Stage positioning repeatability
Sample. Any samples that can be well-distinguished in fluorescence or transmitted mode would work for this kind of measurement. In our cases, we used the 1- or 4-μm fluorescent multicolor beads of the self-made bead slide (the same slide as used for the coregistration studies).
Acquisition protocol. Microscope stage specifications include maximum travel range, (maximum) speed, repeatability, or accuracy. We focused on the repeatability and determined the repositioning of the xy stage movement by moving between multiple fixed points over time and observing the variability of the position precision. Repeatability can be performed unidirectionally (the stage returns to a given point with only one axis movement along x or y) or bidirectionally (the stage returns to a reference point coming from a previous point, involving x and y movements). The above diagonal movements are the displacements that could result in the less optimal repositioning since they involve movement in both the x and y axes.
For our acquisition protocol, the stage was first initialized (whenever this option was available in the software). The microscope with all its components was switched on at least 30 min before the experiment and 10× or 20× dry objectives were used to avoid any oil pressure/surface tension influence. The sample was firmly fixed on the mounting frame of the stage (usually the stages offer a clipping mode that fixes the mounting frames and slides securely in place). To avoid drift, the setup stayed at this state for the stabilization time found during drift characterization. A reference stage position, where a fluorescent bead sits in the center of the FOV, was recorded as Pref. The stage was then shifted 3 mm away in both x and y-axes toward the top-right direction (i.e., a maximum of 4.2 mm diagonal movement). This position (referred to as top/right position P1) was recorded. The stage was then returned to the initial bead position, before being further shifted away in the opposite position along the x axis (bottom/right, 4.2 mm away from the bead position, referred to as P2). Opposite positions along the y axis were also recorded (referred to as P3 and P4), resulting in a total diagonal movement of 8.4 mm. Then the acquisition software of the microscope was set to acquire a 20-cycle time-lapse of the nine positions (Pref-P1-Pref-P2-Pref-P3-Pref-P4-Pref), as shown in Fig. 1 E.
We chose a 4.2-mm diagonal distance as most often imaging of a coverslip/slide mounted sample does not involve more than 3 to 5 mm stage movements. This value has to be adapted depending on the application the setup is intended for. To fully characterize a stage for all kinds of applications, we performed repeatability measurements for two more distances along the x and y axes, for 0.3 and 30 mm when achievable. The latter distance corresponds to experiments on histological slides or multiwell plates. All experiments were carried out at room temperature set at 20–22°C (depending on the microscope room the defined temperature values can be slightly different).

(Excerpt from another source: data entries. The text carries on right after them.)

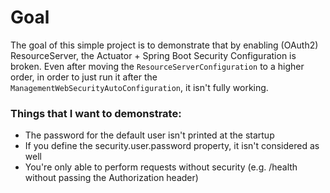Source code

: # Goal

The goal of this simple project is to demonstrate that by enabling (OAuth2) ResourceServer, the Actuator + Spring Boot
Security Configuration is broken.
Even after moving the `ResourceServerConfiguration` to a higher order, in order to just run it after the `ManagementWebSecurityAutoConfiguration`,
it isn't fully working.

### Things that I want to demonstrate:

* The password for the default user isn't printed at the startup
* If you define the security.user.password property, it isn't considered as well
* You're only able to perform requests without security (e.g. /health without passing the Authorization header)
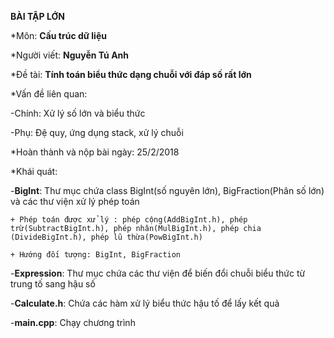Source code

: **BÀI TẬP LỚN**

*Môn: **Cấu trúc dữ liệu**

*Người viết: **Nguyễn Tú Anh**

*Đề tài: **Tính toán biểu thức dạng chuỗi với đáp số rất lớn**

*Vấn đề liên quan:

  -Chính: Xử lý số lớn và biểu thức
  
  -Phụ: Đệ quy, ứng dụng stack, xử lý chuỗi
  
*Hoàn thành và nộp bài ngày: 25/2/2018

*Khái quát:

  -**BigInt**: Thư mục chứa class BigInt(số nguyên lớn), BigFraction(Phân số lớn) và các thư viện xử lý phép toán
  
    + Phép toán được xử lý : phép cộng(AddBigInt.h), phép trừ(SubtractBigInt.h), phép nhân(MulBigInt.h), phép chia (DivideBigInt.h), phép lũ thừa(PowBigInt.h)
    
    + Hướng đối tượng: BigInt, BigFraction
    
  -**Expression**: Thư mục chứa các thư viện để biến đổi chuỗi biểu thức từ trung tố sang hậu số
  
  -**Calculate.h**: Chứa các hàm xử lý biểu thức hậu tố để lấy kết quả
  
  -**main.cpp**: Chạy chương trình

Metrics. The x and y coordinates of the bead reference positions are calculated for each cycle (values in μm). The SDs σx and σy of the measurements give the repeatability values along the x and y axes. The values are then compared to the repeatability value given by the manufacturer. This value usually appears in the datasheet of the stage which is a document containing all parameter values which are measured before the purchase for that item ideally or for this item category. This information is useful to properly characterize the device at installation and over time.
Analysis. Bead positions were analyzed using the Fiji tracking plugin TrackMate (Tinevez et al., 2017). We then calculated the SDs of the measurements. Fig. 8 A shows a time projection of the reposition experiment for a bead on the left. Cyan and magenta represent the two extreme positions of the bead. On the right, the calculated trajectory is illustrated with a red line.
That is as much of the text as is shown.